(EXCERPTED DATA Opens)

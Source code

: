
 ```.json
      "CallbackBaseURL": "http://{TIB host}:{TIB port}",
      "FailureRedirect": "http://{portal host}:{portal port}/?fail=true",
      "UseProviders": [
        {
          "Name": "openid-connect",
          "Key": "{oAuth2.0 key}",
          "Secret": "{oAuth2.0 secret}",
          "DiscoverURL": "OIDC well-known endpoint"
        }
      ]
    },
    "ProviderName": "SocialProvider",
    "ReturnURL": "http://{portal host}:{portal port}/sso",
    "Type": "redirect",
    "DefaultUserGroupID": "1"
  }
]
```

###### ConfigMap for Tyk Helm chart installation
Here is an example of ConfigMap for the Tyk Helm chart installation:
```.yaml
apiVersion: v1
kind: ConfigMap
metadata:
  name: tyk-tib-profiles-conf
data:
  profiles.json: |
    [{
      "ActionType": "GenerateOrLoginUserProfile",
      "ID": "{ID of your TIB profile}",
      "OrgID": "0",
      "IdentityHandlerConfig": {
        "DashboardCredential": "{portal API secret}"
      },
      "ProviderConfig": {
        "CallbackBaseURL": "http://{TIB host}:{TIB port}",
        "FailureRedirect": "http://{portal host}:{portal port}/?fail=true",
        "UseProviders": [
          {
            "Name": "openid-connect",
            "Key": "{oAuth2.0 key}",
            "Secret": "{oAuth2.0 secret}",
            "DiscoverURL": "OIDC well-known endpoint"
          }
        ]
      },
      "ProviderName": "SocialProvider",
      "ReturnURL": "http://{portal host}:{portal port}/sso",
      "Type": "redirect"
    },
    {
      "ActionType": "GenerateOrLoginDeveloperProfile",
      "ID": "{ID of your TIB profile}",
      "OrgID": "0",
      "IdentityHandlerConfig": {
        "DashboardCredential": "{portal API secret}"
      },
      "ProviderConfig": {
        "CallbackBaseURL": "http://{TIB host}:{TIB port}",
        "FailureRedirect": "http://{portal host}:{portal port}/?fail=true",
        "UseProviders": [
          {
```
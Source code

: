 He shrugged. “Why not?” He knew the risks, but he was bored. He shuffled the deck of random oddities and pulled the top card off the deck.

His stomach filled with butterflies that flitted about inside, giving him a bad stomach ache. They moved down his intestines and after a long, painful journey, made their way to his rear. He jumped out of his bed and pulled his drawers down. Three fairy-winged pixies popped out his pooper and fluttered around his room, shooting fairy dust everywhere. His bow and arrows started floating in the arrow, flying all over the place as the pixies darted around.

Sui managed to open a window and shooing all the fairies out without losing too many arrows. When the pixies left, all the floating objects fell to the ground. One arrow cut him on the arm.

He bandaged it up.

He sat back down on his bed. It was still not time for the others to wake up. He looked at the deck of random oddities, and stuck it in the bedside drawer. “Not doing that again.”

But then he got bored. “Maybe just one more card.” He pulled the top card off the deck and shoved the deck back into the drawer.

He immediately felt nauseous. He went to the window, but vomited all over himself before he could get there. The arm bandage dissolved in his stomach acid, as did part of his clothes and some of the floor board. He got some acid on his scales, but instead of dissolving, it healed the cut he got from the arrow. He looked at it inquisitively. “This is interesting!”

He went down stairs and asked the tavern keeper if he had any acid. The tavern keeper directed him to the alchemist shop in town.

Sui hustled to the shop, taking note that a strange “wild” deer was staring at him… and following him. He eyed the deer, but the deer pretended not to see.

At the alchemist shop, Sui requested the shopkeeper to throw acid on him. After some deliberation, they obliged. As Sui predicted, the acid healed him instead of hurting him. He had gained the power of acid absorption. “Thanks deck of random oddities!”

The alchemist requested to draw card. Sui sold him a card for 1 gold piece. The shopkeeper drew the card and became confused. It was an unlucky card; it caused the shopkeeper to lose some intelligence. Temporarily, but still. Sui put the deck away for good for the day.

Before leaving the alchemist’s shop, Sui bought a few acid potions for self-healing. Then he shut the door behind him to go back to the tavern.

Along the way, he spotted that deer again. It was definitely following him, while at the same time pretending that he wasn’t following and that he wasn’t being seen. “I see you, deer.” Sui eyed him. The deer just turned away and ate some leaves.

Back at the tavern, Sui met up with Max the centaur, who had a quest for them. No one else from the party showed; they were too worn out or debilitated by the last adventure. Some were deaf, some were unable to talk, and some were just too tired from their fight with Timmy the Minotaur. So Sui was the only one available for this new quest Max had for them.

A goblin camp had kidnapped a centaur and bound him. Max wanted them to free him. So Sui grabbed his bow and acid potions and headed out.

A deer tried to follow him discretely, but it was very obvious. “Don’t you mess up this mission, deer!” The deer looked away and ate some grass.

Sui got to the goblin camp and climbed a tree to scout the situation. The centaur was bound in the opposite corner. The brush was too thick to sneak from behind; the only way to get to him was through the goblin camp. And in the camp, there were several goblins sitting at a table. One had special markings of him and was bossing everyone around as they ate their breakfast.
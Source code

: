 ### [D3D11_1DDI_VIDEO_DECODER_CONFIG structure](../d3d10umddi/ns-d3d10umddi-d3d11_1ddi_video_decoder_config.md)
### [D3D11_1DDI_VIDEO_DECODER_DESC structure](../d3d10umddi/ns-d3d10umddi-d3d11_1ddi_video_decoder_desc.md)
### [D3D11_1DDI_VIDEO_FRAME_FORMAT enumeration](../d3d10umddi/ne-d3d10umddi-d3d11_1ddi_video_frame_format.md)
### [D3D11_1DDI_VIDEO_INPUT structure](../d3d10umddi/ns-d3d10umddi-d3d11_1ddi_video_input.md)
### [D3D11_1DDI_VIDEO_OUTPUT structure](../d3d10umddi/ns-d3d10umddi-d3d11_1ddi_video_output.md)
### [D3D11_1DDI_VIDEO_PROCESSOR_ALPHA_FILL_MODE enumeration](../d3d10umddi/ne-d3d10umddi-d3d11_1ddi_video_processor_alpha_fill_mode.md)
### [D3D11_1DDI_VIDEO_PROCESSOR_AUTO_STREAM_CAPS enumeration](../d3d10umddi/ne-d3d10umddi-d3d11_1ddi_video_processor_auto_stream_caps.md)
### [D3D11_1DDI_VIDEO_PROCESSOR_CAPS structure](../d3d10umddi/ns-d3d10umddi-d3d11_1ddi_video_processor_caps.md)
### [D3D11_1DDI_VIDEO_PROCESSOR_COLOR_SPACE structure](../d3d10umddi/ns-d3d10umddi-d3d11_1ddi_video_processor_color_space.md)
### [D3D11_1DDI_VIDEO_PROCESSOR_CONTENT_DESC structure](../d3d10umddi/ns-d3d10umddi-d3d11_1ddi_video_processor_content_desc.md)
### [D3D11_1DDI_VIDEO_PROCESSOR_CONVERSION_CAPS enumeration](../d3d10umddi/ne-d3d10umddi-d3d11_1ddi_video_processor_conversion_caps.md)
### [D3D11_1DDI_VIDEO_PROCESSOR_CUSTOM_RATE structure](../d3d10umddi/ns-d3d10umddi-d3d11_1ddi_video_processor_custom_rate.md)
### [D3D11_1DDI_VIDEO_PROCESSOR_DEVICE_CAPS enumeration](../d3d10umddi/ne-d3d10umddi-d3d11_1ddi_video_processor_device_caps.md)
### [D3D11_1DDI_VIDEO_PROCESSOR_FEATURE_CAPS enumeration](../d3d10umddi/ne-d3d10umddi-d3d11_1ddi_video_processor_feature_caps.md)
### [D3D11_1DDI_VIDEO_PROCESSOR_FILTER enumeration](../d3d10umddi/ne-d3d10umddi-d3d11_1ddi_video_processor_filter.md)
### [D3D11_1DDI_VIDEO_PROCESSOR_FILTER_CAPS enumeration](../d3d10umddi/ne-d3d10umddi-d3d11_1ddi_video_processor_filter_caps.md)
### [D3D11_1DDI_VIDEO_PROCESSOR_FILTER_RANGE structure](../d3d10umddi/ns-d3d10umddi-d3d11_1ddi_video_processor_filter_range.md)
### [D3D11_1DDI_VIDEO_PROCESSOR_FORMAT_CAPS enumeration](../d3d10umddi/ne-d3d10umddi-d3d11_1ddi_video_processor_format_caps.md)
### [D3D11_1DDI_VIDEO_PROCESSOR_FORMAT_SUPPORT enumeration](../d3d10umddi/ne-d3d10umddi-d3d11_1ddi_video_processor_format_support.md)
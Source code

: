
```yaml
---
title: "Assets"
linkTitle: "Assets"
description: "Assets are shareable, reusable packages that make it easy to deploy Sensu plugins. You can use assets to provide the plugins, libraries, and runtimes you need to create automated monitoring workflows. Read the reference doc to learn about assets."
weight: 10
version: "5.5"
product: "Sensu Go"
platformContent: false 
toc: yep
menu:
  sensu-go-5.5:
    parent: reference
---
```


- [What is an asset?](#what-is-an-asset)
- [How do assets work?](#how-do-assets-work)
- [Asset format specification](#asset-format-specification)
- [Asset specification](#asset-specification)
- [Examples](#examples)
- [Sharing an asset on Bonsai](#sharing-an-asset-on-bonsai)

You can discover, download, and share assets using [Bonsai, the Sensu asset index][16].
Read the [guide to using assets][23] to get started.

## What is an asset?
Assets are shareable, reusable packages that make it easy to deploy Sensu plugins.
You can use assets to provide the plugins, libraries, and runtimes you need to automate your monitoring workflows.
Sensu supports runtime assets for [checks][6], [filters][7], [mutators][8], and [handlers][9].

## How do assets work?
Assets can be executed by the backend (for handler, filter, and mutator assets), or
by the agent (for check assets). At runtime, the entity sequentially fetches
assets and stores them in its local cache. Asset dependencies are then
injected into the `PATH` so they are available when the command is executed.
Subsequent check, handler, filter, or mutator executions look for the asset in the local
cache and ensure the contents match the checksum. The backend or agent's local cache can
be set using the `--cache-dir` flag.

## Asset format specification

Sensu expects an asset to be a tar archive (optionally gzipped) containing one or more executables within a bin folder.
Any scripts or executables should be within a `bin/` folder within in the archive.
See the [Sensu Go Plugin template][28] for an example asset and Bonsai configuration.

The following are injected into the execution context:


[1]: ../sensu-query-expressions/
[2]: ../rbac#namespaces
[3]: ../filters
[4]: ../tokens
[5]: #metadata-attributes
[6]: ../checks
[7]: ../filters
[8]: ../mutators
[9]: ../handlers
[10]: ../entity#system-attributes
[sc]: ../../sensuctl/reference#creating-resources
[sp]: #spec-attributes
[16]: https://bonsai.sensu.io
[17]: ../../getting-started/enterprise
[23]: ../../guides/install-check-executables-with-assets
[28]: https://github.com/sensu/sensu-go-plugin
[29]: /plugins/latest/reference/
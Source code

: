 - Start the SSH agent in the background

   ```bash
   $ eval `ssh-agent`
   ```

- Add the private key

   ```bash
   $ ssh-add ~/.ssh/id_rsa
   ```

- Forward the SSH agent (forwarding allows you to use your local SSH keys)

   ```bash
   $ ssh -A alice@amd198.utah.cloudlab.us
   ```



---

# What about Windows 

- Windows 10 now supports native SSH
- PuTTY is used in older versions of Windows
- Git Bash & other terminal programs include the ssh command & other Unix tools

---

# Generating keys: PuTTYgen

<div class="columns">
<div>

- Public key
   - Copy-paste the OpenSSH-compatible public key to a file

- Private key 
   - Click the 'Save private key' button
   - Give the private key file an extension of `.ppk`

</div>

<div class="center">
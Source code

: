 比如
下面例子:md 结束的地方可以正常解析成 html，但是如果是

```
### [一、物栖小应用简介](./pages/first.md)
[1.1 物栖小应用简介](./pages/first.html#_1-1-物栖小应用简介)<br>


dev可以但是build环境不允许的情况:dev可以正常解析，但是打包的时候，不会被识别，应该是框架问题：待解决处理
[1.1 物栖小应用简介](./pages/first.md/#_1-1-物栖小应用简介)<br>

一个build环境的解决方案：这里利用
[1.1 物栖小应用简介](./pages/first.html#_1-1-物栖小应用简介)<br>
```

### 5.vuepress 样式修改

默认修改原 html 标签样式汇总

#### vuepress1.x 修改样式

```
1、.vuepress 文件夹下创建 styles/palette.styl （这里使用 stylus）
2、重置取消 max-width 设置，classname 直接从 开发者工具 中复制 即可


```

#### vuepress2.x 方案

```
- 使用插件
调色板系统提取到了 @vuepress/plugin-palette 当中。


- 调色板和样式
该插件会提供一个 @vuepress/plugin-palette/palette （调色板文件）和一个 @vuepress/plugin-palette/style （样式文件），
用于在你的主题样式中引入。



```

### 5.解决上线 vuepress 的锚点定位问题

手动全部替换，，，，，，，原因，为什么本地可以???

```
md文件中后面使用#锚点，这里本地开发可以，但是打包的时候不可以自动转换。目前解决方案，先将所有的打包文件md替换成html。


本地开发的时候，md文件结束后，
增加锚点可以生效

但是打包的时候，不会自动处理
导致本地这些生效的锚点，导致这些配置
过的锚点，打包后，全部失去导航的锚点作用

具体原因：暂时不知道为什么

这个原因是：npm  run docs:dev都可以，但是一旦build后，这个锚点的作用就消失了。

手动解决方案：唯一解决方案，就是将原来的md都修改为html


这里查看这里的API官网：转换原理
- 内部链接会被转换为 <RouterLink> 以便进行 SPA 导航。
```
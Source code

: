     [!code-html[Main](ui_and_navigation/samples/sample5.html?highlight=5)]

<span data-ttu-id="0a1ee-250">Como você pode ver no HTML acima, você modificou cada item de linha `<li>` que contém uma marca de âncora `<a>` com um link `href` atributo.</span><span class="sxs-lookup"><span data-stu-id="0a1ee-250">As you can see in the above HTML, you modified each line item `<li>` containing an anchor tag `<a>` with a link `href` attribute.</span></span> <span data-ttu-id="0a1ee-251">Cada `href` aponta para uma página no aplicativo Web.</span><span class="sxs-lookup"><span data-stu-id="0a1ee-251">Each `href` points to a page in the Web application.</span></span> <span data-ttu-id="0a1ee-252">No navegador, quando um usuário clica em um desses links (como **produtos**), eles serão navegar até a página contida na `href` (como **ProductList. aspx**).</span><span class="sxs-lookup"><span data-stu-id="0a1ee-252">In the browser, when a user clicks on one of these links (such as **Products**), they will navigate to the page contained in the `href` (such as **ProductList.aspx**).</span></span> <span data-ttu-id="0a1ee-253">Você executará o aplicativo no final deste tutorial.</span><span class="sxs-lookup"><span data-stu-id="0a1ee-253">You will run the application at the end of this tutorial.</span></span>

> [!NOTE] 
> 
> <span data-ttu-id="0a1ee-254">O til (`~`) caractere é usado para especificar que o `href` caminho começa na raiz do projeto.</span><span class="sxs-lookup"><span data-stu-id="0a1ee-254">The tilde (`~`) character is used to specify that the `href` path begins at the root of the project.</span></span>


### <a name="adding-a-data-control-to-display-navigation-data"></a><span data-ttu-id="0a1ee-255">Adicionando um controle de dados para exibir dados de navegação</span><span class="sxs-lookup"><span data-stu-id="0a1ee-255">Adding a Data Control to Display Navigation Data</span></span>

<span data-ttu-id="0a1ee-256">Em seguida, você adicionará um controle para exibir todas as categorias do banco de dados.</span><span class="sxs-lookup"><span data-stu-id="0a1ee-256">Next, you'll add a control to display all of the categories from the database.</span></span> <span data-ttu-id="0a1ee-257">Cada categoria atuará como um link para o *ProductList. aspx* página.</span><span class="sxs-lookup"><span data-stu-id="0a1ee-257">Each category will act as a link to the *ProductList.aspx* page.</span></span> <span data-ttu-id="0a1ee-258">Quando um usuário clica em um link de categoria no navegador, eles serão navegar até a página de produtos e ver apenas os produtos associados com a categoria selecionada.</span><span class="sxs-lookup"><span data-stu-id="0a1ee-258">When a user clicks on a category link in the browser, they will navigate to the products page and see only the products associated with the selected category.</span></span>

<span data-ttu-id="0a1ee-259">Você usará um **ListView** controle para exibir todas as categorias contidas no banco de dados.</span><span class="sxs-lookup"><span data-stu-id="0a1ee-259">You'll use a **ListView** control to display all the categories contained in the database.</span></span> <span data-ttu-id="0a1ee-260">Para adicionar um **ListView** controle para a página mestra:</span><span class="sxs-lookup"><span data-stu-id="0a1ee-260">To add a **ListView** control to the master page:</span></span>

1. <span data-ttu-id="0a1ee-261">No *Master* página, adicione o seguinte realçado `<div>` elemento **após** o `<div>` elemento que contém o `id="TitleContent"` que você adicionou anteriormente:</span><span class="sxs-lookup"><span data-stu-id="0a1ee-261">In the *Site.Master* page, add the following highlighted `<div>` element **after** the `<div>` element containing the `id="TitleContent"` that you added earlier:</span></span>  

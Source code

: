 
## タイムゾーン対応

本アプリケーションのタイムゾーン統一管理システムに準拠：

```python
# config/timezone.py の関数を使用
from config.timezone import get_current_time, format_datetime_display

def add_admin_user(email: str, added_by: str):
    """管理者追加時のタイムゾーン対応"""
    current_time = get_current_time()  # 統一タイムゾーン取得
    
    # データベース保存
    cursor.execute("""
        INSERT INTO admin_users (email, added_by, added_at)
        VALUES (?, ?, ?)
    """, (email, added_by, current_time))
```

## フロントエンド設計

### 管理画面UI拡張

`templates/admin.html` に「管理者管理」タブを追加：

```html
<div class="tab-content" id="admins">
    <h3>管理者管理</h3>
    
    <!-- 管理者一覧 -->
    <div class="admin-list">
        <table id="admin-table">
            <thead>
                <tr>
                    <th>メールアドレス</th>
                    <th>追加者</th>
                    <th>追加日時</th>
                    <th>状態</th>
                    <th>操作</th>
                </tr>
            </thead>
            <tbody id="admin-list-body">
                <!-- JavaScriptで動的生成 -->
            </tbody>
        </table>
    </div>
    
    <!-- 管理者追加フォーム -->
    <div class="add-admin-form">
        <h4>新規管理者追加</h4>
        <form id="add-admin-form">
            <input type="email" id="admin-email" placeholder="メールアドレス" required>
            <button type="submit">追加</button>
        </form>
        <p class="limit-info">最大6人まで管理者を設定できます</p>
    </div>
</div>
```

(EXCERPTED DATA Closes)

== WHAT NEEDS TO BE DONE ==
Copy every line that contains "away" from the listing above.

== ANSWER SPACE ==
The alchemist requested to draw card. Sui sold him a card for 1 gold piece. The shopkeeper drew the card and became confused. It was an unlucky card; it caused the shopkeeper to lose some intelligence. Temporarily, but still. Sui put the deck away for good for the day.
Along the way, he spotted that deer again. It was definitely following him, while at the same time pretending that he wasn’t following and that he wasn’t being seen. “I see you, deer.” Sui eyed him. The deer just turned away and ate some leaves.
A deer tried to follow him discretely, but it was very obvious. “Don’t you mess up this mission, deer!” The deer looked away and ate some grass.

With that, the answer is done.